EXERCISE INPUT -
======

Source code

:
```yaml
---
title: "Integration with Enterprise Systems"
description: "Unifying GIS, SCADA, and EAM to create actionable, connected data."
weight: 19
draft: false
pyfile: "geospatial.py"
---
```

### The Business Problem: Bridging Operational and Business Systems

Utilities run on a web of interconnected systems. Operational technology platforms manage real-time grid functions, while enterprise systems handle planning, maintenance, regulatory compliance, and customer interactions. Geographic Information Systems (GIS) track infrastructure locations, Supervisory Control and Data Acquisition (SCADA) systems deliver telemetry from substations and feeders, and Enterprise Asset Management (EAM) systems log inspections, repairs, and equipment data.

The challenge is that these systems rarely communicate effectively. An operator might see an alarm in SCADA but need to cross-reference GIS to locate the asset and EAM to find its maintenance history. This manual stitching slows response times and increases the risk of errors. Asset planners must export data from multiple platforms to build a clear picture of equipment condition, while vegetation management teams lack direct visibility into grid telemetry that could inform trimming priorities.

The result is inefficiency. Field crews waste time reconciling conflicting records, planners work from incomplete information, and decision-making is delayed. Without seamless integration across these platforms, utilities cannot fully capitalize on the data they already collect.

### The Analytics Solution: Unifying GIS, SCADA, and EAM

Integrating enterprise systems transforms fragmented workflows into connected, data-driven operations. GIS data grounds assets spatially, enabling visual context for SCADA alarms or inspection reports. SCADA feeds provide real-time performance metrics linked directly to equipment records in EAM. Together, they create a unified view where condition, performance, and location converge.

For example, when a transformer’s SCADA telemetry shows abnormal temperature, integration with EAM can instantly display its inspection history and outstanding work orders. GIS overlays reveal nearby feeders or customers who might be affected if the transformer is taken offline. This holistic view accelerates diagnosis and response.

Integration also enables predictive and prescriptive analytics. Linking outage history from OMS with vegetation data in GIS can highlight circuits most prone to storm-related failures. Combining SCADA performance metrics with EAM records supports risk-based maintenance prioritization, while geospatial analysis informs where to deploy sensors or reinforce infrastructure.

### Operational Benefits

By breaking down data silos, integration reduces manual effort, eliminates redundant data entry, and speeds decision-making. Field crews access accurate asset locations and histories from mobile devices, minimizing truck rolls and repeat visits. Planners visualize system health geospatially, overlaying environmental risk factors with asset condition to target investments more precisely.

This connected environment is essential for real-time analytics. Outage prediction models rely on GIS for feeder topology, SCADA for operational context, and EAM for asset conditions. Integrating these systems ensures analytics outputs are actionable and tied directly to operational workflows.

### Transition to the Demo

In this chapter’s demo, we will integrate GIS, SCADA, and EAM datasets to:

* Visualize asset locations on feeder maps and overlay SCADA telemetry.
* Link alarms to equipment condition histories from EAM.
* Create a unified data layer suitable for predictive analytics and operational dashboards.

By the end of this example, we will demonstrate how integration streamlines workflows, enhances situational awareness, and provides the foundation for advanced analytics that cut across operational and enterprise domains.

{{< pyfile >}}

======

PROMPT -
Word for word, restate the lines of the data above that fall between the line holding "The challenge is" and the line holding "For example, when", inclusive, and no other lines.

RESPONSE FOR THIS EXERCISE -
The challenge is that these systems rarely communicate effectively. An operator might see an alarm in SCADA but need to cross-reference GIS to locate the asset and EAM to find its maintenance history. This manual stitching slows response times and increases the risk of errors. Asset planners must export data from multiple platforms to build a clear picture of equipment condition, while vegetation management teams lack direct visibility into grid telemetry that could inform trimming priorities.

The result is inefficiency. Field crews waste time reconciling conflicting records, planners work from incomplete information, and decision-making is delayed. Without seamless integration across these platforms, utilities cannot fully capitalize on the data they already collect.

### The Analytics Solution: Unifying GIS, SCADA, and EAM

Integrating enterprise systems transforms fragmented workflows into connected, data-driven operations. GIS data grounds assets spatially, enabling visual context for SCADA alarms or inspection reports. SCADA feeds provide real-time performance metrics linked directly to equipment records in EAM. Together, they create a unified view where condition, performance, and location converge.

For example, when a transformer’s SCADA telemetry shows abnormal temperature, integration with EAM can instantly display its inspection history and outstanding work orders. GIS overlays reveal nearby feeders or customers who might be affected if the transformer is taken offline. This holistic view accelerates diagnosis and response.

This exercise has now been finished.